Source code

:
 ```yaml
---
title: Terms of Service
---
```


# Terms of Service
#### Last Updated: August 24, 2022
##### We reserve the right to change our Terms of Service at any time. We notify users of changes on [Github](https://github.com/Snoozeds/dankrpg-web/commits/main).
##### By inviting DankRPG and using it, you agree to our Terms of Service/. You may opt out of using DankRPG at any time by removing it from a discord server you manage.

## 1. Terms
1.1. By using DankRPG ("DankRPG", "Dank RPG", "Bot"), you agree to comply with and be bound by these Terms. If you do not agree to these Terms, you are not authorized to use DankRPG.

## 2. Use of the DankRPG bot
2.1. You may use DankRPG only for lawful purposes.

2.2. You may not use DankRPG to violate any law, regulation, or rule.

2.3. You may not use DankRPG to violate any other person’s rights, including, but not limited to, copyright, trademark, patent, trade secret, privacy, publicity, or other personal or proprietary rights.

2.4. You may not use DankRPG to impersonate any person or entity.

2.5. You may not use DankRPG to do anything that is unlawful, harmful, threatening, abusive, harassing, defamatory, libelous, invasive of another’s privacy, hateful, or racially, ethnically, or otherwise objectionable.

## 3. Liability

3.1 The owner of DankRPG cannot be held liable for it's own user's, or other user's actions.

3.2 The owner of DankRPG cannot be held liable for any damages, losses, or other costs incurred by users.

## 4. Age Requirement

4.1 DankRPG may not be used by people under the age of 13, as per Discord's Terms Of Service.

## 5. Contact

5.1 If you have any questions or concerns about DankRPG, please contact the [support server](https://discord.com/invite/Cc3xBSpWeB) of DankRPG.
····················
- _What to do_
Among the lines above, return those that contain the string "Terms".

- _Reply to the task_
title: Terms of Service
# Terms of Service
##### We reserve the right to change our Terms of Service at any time. We notify users of changes on [Github](https://github.com/Snoozeds/dankrpg-web/commits/main).
##### By inviting DankRPG and using it, you agree to our Terms of Service/. You may opt out of using DankRPG at any time by removing it from a discord server you manage.
## 1. Terms
1.1. By using DankRPG ("DankRPG", "Dank RPG", "Bot"), you agree to comply with and be bound by these Terms. If you do not agree to these Terms, you are not authorized to use DankRPG.
4.1 DankRPG may not be used by people under the age of 13, as per Discord's Terms Of Service.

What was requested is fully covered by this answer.